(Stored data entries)
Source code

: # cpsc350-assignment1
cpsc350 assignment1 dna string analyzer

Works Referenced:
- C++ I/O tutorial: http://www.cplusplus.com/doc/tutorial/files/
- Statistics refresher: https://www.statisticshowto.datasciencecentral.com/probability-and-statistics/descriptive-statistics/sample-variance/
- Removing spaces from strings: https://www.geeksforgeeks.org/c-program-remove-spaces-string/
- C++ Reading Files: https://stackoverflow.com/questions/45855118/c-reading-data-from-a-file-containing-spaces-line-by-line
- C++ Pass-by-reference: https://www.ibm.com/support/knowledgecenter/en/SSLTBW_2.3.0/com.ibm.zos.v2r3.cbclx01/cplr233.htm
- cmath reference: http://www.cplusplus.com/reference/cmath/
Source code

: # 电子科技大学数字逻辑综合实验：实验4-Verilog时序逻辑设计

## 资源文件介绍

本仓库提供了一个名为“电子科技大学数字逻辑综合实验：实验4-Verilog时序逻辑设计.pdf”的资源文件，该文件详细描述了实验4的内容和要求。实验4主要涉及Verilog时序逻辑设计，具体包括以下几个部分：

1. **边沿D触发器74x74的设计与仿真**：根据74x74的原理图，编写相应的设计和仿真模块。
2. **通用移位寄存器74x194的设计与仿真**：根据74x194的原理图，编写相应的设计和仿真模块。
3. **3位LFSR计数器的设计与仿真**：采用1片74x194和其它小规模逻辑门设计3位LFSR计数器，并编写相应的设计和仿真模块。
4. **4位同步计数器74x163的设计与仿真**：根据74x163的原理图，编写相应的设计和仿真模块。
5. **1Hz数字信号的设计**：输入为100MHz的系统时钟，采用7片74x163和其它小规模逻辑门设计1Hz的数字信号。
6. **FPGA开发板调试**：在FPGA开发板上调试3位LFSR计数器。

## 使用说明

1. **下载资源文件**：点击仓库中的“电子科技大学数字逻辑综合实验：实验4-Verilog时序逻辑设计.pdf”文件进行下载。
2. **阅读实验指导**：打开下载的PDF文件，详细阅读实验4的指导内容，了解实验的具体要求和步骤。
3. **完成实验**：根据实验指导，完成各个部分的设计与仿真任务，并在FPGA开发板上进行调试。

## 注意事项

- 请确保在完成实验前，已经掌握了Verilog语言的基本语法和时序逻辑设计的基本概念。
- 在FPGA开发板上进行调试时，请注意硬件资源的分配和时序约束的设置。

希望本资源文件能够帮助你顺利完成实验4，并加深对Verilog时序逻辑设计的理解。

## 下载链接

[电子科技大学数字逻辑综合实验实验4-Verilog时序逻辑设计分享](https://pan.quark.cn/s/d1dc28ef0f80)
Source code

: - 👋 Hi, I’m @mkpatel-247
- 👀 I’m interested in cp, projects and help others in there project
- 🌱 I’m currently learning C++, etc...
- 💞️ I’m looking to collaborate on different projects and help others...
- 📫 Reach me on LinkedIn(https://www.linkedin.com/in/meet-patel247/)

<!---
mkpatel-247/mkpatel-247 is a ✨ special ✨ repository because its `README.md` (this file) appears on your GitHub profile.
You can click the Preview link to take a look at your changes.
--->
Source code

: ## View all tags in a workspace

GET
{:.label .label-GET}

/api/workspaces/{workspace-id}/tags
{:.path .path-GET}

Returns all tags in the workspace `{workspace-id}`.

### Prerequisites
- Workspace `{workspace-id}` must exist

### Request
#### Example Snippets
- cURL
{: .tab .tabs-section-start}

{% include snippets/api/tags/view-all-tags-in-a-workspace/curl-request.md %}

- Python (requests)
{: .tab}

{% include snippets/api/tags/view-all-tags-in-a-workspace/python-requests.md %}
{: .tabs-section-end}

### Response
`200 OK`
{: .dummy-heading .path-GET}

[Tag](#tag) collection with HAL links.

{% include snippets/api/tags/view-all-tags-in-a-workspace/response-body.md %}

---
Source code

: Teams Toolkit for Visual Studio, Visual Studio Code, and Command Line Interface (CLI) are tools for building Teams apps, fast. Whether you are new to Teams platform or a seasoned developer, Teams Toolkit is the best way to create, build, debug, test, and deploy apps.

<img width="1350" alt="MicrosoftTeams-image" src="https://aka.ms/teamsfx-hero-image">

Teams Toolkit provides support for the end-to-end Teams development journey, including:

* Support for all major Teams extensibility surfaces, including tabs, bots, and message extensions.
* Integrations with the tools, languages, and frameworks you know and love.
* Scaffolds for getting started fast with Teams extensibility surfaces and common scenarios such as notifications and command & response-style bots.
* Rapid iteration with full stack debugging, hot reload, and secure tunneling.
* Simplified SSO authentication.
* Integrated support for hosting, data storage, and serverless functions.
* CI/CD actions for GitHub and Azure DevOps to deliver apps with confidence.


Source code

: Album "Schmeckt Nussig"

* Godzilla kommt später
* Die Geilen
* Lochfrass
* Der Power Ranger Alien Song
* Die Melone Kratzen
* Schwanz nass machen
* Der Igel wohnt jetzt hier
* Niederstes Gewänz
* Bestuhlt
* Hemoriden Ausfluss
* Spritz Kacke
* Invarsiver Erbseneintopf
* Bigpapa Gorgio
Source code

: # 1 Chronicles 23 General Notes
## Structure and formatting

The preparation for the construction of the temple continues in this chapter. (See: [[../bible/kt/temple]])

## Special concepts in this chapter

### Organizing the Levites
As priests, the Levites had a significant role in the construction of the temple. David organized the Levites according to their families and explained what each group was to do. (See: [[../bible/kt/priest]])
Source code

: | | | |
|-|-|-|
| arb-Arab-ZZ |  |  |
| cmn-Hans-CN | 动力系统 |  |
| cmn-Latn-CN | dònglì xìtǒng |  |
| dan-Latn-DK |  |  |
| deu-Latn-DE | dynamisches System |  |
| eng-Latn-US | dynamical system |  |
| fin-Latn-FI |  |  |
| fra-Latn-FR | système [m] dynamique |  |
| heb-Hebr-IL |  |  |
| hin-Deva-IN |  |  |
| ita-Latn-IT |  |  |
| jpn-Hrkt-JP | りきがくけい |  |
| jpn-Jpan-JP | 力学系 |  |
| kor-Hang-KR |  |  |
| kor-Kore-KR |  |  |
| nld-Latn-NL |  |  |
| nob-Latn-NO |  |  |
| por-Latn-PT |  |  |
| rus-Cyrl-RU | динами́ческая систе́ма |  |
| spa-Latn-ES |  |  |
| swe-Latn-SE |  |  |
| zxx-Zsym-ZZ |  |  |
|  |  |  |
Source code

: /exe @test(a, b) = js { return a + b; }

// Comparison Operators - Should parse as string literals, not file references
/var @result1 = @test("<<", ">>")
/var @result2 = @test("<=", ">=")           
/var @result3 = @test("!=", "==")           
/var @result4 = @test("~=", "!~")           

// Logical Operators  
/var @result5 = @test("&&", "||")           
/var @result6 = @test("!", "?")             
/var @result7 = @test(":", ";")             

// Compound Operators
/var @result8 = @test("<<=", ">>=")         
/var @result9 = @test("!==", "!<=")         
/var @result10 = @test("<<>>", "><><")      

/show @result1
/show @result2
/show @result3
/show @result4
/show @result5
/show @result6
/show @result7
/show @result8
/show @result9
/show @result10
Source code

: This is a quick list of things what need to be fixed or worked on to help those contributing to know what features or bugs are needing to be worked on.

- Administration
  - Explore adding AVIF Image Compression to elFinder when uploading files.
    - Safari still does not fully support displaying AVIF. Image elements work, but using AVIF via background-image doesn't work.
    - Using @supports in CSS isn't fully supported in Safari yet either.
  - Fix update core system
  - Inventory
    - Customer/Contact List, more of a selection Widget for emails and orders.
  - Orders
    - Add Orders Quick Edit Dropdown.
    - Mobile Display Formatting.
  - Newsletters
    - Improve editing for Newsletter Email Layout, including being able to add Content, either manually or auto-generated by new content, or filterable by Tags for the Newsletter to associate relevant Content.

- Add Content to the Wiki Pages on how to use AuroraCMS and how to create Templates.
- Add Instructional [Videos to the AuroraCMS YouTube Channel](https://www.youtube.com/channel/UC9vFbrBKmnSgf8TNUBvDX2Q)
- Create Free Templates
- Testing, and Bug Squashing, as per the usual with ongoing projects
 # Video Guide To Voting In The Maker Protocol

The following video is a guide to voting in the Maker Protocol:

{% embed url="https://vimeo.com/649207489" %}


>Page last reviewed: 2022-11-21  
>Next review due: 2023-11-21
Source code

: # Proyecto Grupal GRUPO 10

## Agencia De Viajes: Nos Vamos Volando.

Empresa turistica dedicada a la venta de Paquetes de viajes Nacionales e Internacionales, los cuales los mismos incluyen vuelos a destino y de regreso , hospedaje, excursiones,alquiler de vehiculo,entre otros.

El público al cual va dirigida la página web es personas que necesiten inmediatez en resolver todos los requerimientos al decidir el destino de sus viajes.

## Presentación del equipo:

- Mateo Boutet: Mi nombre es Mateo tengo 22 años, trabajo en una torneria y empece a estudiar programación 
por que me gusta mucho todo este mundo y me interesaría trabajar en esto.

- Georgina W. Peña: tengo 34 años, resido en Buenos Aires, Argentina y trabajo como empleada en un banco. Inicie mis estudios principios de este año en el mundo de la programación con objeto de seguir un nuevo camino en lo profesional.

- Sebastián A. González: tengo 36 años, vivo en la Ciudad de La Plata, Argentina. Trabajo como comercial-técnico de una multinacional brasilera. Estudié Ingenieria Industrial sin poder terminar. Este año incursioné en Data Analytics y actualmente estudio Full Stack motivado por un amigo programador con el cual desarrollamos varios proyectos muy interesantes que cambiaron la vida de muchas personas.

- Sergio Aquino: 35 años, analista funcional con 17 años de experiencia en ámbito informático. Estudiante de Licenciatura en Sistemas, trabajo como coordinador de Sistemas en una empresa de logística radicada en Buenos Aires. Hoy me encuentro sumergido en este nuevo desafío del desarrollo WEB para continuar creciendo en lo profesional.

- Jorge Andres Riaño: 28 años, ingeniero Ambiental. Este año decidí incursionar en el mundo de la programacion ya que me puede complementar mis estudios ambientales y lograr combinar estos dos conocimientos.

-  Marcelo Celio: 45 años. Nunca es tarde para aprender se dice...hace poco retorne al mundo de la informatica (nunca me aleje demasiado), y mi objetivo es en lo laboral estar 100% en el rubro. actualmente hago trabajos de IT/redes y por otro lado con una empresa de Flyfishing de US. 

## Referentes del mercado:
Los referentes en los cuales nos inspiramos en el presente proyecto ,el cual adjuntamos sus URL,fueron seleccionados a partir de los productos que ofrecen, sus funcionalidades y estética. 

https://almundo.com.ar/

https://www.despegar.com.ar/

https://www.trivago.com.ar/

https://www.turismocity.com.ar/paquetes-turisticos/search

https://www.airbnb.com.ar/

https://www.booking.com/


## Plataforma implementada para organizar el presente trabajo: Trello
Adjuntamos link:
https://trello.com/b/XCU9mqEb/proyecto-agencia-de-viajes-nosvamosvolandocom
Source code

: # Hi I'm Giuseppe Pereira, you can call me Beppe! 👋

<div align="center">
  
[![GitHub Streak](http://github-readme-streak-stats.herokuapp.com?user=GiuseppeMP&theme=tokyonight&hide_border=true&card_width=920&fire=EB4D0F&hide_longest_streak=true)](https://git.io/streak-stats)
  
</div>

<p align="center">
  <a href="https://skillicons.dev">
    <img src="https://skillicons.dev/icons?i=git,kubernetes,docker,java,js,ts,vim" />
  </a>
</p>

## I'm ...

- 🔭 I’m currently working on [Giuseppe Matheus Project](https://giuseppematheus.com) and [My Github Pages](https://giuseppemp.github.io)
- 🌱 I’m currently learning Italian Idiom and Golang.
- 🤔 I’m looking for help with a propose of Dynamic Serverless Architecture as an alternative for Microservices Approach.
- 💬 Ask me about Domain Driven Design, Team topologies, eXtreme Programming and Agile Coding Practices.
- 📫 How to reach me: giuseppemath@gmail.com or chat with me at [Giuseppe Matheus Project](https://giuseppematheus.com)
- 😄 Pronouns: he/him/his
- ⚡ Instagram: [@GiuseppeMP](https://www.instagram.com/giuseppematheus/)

- [ABOUT THIS TASK]: Among the entries, how many lines include the word "profesional"? Give only the number.

- [TASK RESULT]: 2